Also look into a PLC (Programmable Logic Controller) to do the thinking. Once expensive they can be had inexpensive including a display.

Ron

 

One possibility to consider is to just connect all three together via appropriately rated diodes. Then the camper will draw from whichever one is at the highest voltage while preventing any one supply from driving either of the others. This assumes that the 12 V converter in the vehicle doesn't output anything if the engine isn't running, which is probably a pretty good assumption since it would otherwise drain the vehicle battery. Similarly, it assumes that there is no significant voltage appearing at the 12 V output of the 120 VAC inverter when it is either disconnected or turned off.

If the highest one happens to be the "wrong" one, this is not a situation that would continue for two long before the load would shift to another source.

Other solutions that use components to do the logic will have to contend with a similar issue -- which source do you use to power the devices that are being used to decide which power source to use to power them? The diode-OR'ed approach can at least be used for that purpose.

You can certainly use a microcontroller to implement the logic. You just have to be able to detect the state of power availability from each source (or at least the first two) and then be able to output a signal to activate a relay or isolator or contactor for the chosen source. But unless you use a latching relay, all of these will present a parasitic load that will eventually drain the house battery if the other two are not present for long enough. While a latching relay solves this problem, the logic will be a bit more complicated because you have to be able to disengage each relay before switching to another. So you might consider an additional Master Power switch that must be turned on manually in order for the camper to get any power from any source. This can also be used to prevent the diode-OR'ed power rail from presenting a parasitic drain (although another option is to use that rail to power anything that must have continuous power, like clocks or devices that lose their memory if disconnected even for a second or so).

Finally, how is the house battery recharged? If that is done by connecting both it and one of the other sources at the same time, you'll want an override switch for that.

 

REally, it can be very simple to have the equivalent of a static "OR" function. All it should require is three diodes able to handle the current that the loads will require. It might require adjusting the voltage from the 120 volt powered supply to be a bit above 13 volts, but that should not be an issue..
Consider the following logic:
If 120 volt AC is available, the 12 volt AC powered supply will be active and it's voltage will forward bias it's connecting diode. That supply voltage will be a bit greater than the battery voltage when it is not being charged, so the 120 volt supply will deliver power. If 120 is not available, then either the battery or the alternator will deliver power, no control logic required.
If the alternator is delivering charge, the vehicle engine must be running, and so the output voltage will be much closer to 14 volts, which is greater than the battery voltage, and so the alternator connection diode will be forward biased, selecting the alternator output.
If the engine is not running then the alternator output will be zero, and so the default will be the 12 volt house battery, which will forward bias the house battery connection diode.
There you have the fully automatic change-over system with no processor and no power consuming contactors or processor. No software required.
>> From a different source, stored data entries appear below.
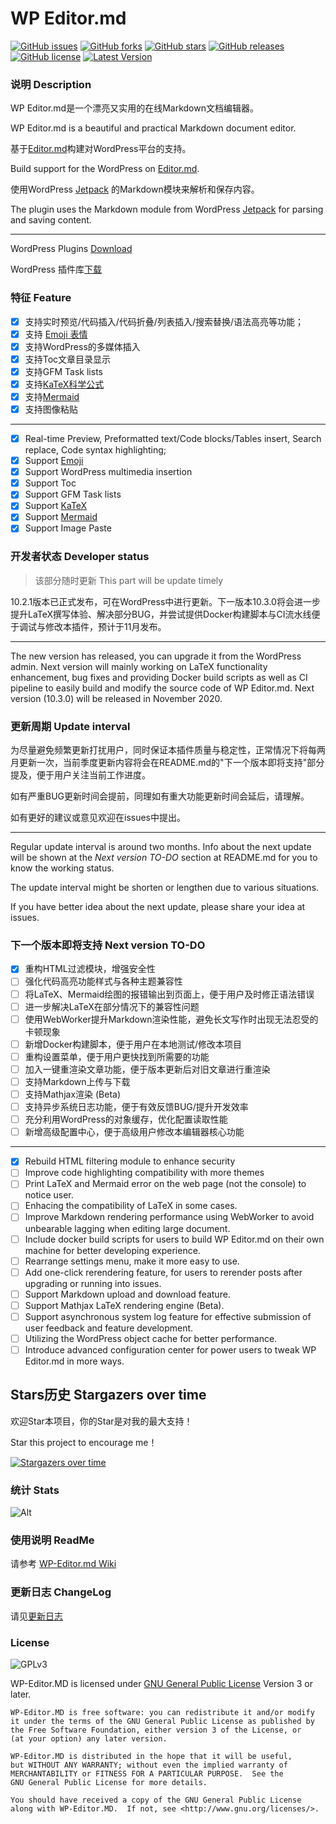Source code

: # WP Editor.md

[![GitHub issues](https://img.shields.io/github/issues/LuRenJiasWorld/WP-Editor.md.svg)](https://github.com/LuRenJiasWorld/WP-Editor.md/issues)
[![GitHub forks](https://img.shields.io/github/forks/LuRenJiasWorld/WP-Editor.md.svg)](https://github.com/LuRenJiasWorld/WP-Editor.md/network)
[![GitHub stars](https://img.shields.io/github/stars/LuRenJiasWorld/WP-Editor.md.svg)](https://github.com/LuRenJiasWorld/WP-Editor.md/stargazers)
[![GitHub releases](https://img.shields.io/github/downloads/LuRenJiasWorld/WP-Editor.md/total.svg)](https://github.com/LuRenJiasWorld/WP-Editor.md/releases)
[![GitHub license](https://img.shields.io/github/license/LuRenJiasWorld/WP-Editor.md.svg)](https://github.com/LuRenJiasWorld/WP-Editor.md/blob/master/LICENSE)
[![Latest Version](https://img.shields.io/badge/Latest%20Version-10.2.1-green)](https://github.com/LuRenJiasWorld/WP-Editor.md/releases)

### 说明 Description

WP Editor.md是一个漂亮又实用的在线Markdown文档编辑器。

WP Editor.md is a beautiful and practical Markdown document editor.

基于[Editor.md](https://github.com/pandao/editor.md)构建对WordPress平台的支持。

Build support for the WordPress on [Editor.md](https://github.com/pandao/editor.md).

使用WordPress [Jetpack](http://jetpack.me) 的Markdown模块来解析和保存内容。

The plugin uses the Markdown module from WordPress [Jetpack](http://jetpack.me) for parsing and saving content.

---

WordPress Plugins [Download](https://wordpress.org/plugins/wp-editormd/)

WordPress 插件库[下载](https://wordpress.org/plugins/wp-editormd/)

### 特征 Feature

 - [x] 支持实时预览/代码插入/代码折叠/列表插入/搜索替换/语法高亮等功能；
 - [x] 支持 [Emoji 表情](http://www.emoji-cheat-sheet.com/)
 - [x] 支持WordPress的多媒体插入
 - [x] 支持Toc文章目录显示
 - [x] 支持GFM Task lists
 - [x] 支持[KaTeX科学公式](https://khan.github.io/KaTeX/)
 - [x] 支持[Mermaid](https://mermaidjs.github.io/)
 - [x] 支持图像粘贴

 ---

 - [x] Real-time Preview, Preformatted text/Code blocks/Tables insert, Search replace, Code syntax highlighting;
 - [x] Support [Emoji](http://www.emoji-cheat-sheet.com/)
 - [x] Support WordPress multimedia insertion
 - [x] Support Toc
 - [x] Support GFM Task lists
 - [x] Support [KaTeX](https://khan.github.io/KaTeX/)
 - [x] Support [Mermaid](https://mermaidjs.github.io/)
 - [x] Support Image Paste

### 开发者状态 Developer status
> 该部分随时更新
This part will be update timely

10.2.1版本已正式发布，可在WordPress中进行更新。下一版本10.3.0将会进一步提升LaTeX撰写体验、解决部分BUG，并尝试提供Docker构建脚本与CI流水线便于调试与修改本插件，预计于11月发布。

---

The new version has released, you can upgrade it from the WordPress admin. Next version will mainly working on LaTeX functionality enhancement, bug fixes and providing Docker build scripts as well as CI pipeline to easily build and modify the source code of WP Editor.md. Next version (10.3.0) will be released in November 2020.

### 更新周期 Update interval

为尽量避免频繁更新打扰用户，同时保证本插件质量与稳定性，正常情况下将每两月更新一次，当前季度更新内容将会在README.md的"下一个版本即将支持"部分提及，便于用户关注当前工作进度。

如有严重BUG更新时间会提前，同理如有重大功能更新时间会延后，请理解。

如有更好的建议或意见欢迎在issues中提出。

---

Regular update interval is around two months. Info about the next update will be shown at the *Next version TO-DO* section at README.md for you to know the working status.

The update interval might be shorten or lengthen due to various situations.

If you have better idea about the next update, please share your idea at issues.

### 下一个版本即将支持 Next version TO-DO
- [x] 重构HTML过滤模块，增强安全性
- [ ] 强化代码高亮功能样式与各种主题兼容性
- [ ] 将LaTeX、Mermaid绘图的报错输出到页面上，便于用户及时修正语法错误
- [ ] 进一步解决LaTeX在部分情况下的兼容性问题
- [ ] 使用WebWorker提升Markdown渲染性能，避免长文写作时出现无法忍受的卡顿现象
- [ ] 新增Docker构建脚本，便于用户在本地测试/修改本项目
- [ ] 重构设置菜单，便于用户更快找到所需要的功能
- [ ] 加入一键重渲染文章功能，便于版本更新后对旧文章进行重渲染
- [ ] 支持Markdown上传与下载
- [ ] 支持Mathjax渲染 (Beta)
- [ ] 支持异步系统日志功能，便于有效反馈BUG/提升开发效率
- [ ] 充分利用WordPress的对象缓存，优化配置读取性能
- [ ] 新增高级配置中心，便于高级用户修改本编辑器核心功能

---

- [x] Rebuild HTML filtering module to enhance security
- [ ] Improve code highlighting compatibility with more themes
- [ ] Print LaTeX and Mermaid error on the web page (not the console) to notice user.
- [ ] Enhacing the compatibility of LaTeX in some cases.
- [ ] Improve Markdown rendering performance using WebWorker to avoid unbearable lagging when editing large document.
- [ ] Include docker build scripts for users to build WP Editor.md on their own machine for better developing experience.
- [ ] Rearrange settings menu, make it more easy to use.
- [ ] Add one-click rerendering feature, for users to rerender posts after upgrading or running into issues.
- [ ] Support Markdown upload and download feature.
- [ ] Support Mathjax LaTeX rendering engine (Beta).
- [ ] Support asynchronous system log feature for effective submission of user feedback and feature development.
- [ ] Utilizing the WordPress object cache for better performance.
- [ ] Introduce advanced configuration center for power users to tweak WP Editor.md in more ways.

## Stars历史 Stargazers over time

欢迎Star本项目，你的Star是对我的最大支持！

Star this project to encourage me！

[![Stargazers over time](https://starchart.cc/LuRenJiasWorld/WP-Editor.md.svg)](https://starchart.cc/LuRenJiasWorld/WP-Editor.md)

### 统计 Stats

![Alt](https://repobeats.axiom.co/api/embed/c2843d385072700fb3c8878df31bf455f03f1c89.svg "Repobeats analytics image")

### 使用说明 ReadMe

请参考 [WP-Editor.md Wiki](https://github.com/LuRenJiasWorld/WP-Editor.md/wiki)
 
### 更新日志 ChangeLog

请见[更新日志](https://github.com/LuRenJiasWorld/WP-Editor.md/blob/master/CHANGELOG.md)

### License

![GPLv3](https://www.gnu.org/graphics/gplv3-127x51.png)

WP-Editor.MD is licensed under [GNU General Public License](https://www.gnu.org/licenses/gpl.html) Version 3 or later.

```
WP-Editor.MD is free software: you can redistribute it and/or modify
it under the terms of the GNU General Public License as published by
the Free Software Foundation, either version 3 of the License, or
(at your option) any later version.

WP-Editor.MD is distributed in the hope that it will be useful,
but WITHOUT ANY WARRANTY; without even the implied warranty of
MERCHANTABILITY or FITNESS FOR A PARTICULAR PURPOSE.  See the
GNU General Public License for more details.

You should have received a copy of the GNU General Public License
along with WP-Editor.MD.  If not, see <http://www.gnu.org/licenses/>.
```

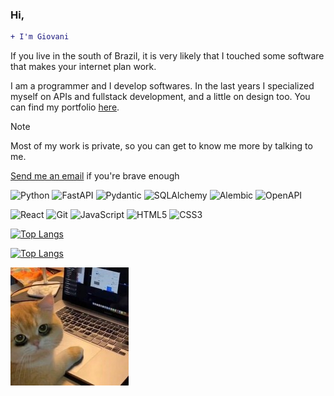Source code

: ### Hi,
```diff 
+ I'm Giovani
```

If you live in the south of Brazil, it is very likely that I touched some software that makes your internet plan work.

I am a programmer and I develop softwares. In the last years I specialized myself on APIs and fullstack development, and a little on design too. 
You can find my portfolio [here](https://dlgiovani.github.io/).


> [!NOTE]
> Most of my work is private, so you can get to know me more by talking to me. 

[Send me an email](mailto:gdrosdalima@gmail.com) if you're brave enough


![Python](https://img.shields.io/badge/Python-3e3eaf?style=for-the-badge&logo=python&logoColor=fbfb11)
![FastAPI](https://img.shields.io/badge/FastAPI-002200?style=for-the-badge&logo=fastapi&logoColor=009485)
![Pydantic](https://img.shields.io/badge/Pydantic-1d0214?style=for-the-badge&logo=pydantic&logoColor=e520e9)
![SQLAlchemy](https://img.shields.io/badge/SQL_Alchemy-770202?style=for-the-badge&logo=sqlalchemy&logoColor=dedede)
![Alembic](https://img.shields.io/badge/Alembic-030303?style=for-the-badge&logo=alembic&logoColor=303030)
![OpenAPI](https://img.shields.io/badge/Openapi-173647?style=for-the-badge&logo=openapi&logoColor=85ea2d)

![React](https://img.shields.io/badge/React-20232A?style=for-the-badge&logo=react&logoColor=61DAFB)
![Git](https://img.shields.io/badge/Github-0e000e?style=for-the-badge&logo=git&logoColor=773366)
![JavaScript](https://img.shields.io/badge/JavaScript-F7DF1E?style=for-the-badge&logo=javascript&logoColor=000)
![HTML5](https://img.shields.io/badge/HTML5-E34F26?style=for-the-badge&logo=html5&logoColor=white) 
![CSS3](https://img.shields.io/badge/CSS3-1572B6?style=for-the-badge&logo=css3&logoColor=white) 

<!--
[![Anurag's GitHub stats](https://github-readme-stats.vercel.app/api?username=dlgiovani&count_private=true&theme=aura&show_icons=true#gh-dark-mode-only)](https://dlgiovani.github.io#gh-dark-mode-only)-->
[![Top Langs](https://github-readme-stats.vercel.app/api/top-langs/?username=dlgiovani&layout=compact&theme=aura&show_icons=true&langs_count=10#gh-dark-mode-only)](https://dlgiovani.github.io#gh-dark-mode-only)
<!--
[![Anurag's GitHub stats](https://github-readme-stats.vercel.app/api?username=dlgiovani&count_private=true&theme=buefy&show_icons=true#gh-light-mode-only)](https://dlgiovani.github.io#gh-light-mode-only)-->
[![Top Langs](https://github-readme-stats.vercel.app/api/top-langs/?username=dlgiovani&layout=compact&show_icons=true&langs_count=10#gh-light-mode-only)](https://dlgiovani.github.io#gh-light-mode-only)

<div>
  <img src="https://github.com/dlgiovani/dlgiovani/blob/main/cat_unsleep.jpg?raw=true" />
</div>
Probably there is a way to use mosfets to do the switching, with the advantage being much lower forward voltage drop, which will provide much better efficiency. and still no little processor driving power burning relays or contactors.
AND, by the way, this scheme is not original from me.

 

This is the diode-OR'ed connection I described. But if the 120 V-powered supply is set to just above 13 V and the alternator is delivering ~14 V when the engine is running, that alternator will be chosen over the 120 V-sourced supply, which is not what the TS wants. For this to work as desired, the 120 V-sourced supply must be slightly higher than the voltage coming from the alternator, which must in turn be higher than the house battery.

 

As shown in the pic I posted the 12v battery will be getting charged when there is power from the 24>12v charger, or thru a 120>12v charger (not shown in the pic)

 

I'm thinking of a 2 or 3 NO/NC relays... triggered by the source supplying voltage to open/close..
"Bad idea"?

 

What is the max current the switching system will have to switch?

ak

 

What is the max current the switching system will have to switch?

ak

50a

 

This is the diode-OR'ed connection I described. But if the 120 V-powered supply is set to just above 13 V and the alternator is delivering ~14 V when the engine is running, that alternator will be chosen over the 120 V-sourced supply, which is not what the TS wants. For this to work as desired, the 120 V-sourced supply must be slightly higher than the voltage coming from the alternator, which must in turn be higher than the house battery.

Certainly that is correct, BUT the presumption is that the alternator is only operating when the vehicle engine, mostly used to move the vehicle, is running. And usually the fixed point AC feed is not active when the vehicle is in motion. Possibly a very long extension cord would provide the exception. This may be another case of a TS not providing enough context information.

 

"And usually the fixed point AC feed is not active when the vehicle is in motion"
Yes, sorry.... shore power(120v) would not normally be hooked up when the engine is running (although possible I suppose).
Ideally I'd want solid logic (as one might envision with manual switches or relays) rather than relying on actual supply voltages.

 

I know about solar charge controllers and voltage sensing relays in dual battery systems but I have not found a device that will handle 3 incoming 12v sources in a selectable order of priority.

 

The diode logic scheme is rather solid. The only lack of efficiency is in the diode voltage drops.
But to effect a more definite chang-over when shore power is connected, a mains powered transfer contactor could be used. That would avoid any battery drain operating the one change over point. The alternator voltage is always greater than the battery voltage and so that change over is intrinsic, like in a car. The alternator diodes isolate the alternator when it is not operating..

 

Certainly that is correct, BUT the presumption is that the alternator is only operating when the vehicle engine, mostly used to move the vehicle, is running. And usually the fixed point AC feed is not active when the vehicle is in motion. Possibly a very long extension cord would provide the exception. This may be another case of a TS not providing enough context information.

No long extension cord needed; I can easily envision cases when all three might be available. The vehicle pulls into a parking location and leaves the engine running while external power is connected, possibly to top of the vehicle battery, or to allow the headlights to continue being used without draining the vehicle battery, or out of concern that the house battery might not be sufficiently charged to handle the transition load. Similarly, the vehicle might be started prior to leaving to warm up the engine and or cab while the camper remains on external power until shortly before departure.

 

I know about solar charge controllers and voltage sensing relays in dual battery systems but I have not found a device that will handle 3 incoming 12v sources in a selectable order of priority.

Cascade two of them. Use one to choose between your two non-house sources and then the other to choose between the house battery and the output of the first.

 

Cascade two of them. Use one to choose between your two non-house sources and then the other to choose between the house battery and the output of the first.

I need a visual... I get it generally but...
(Thanks for your patience with my ignorance)

 

I'm a very visual/mechanical guy. I know that's not always ideal. In any case this is what I'm envisioning with a relay solution. This assumes NO/NC relays can have their load current run "backwards (IN through the NO/NC pin and OUT through what would normally be the supply current. (is that all wrong?)
I'm thinking I STILL might need diodes to stop current from flowing back into the "off" parts of the system?

 

Here's a version using all relay logic.

 

I'm not sure that diodes or relays are necessary. If you have a 24 to 12V charger that only operates when the engine runs, that will top up the house battery and supply any 12V loads with current. And a 120VAC to 12V charger will do the same when running on "shore power". Take a look at boxes from Renogy; they have things for RVs and off-grid.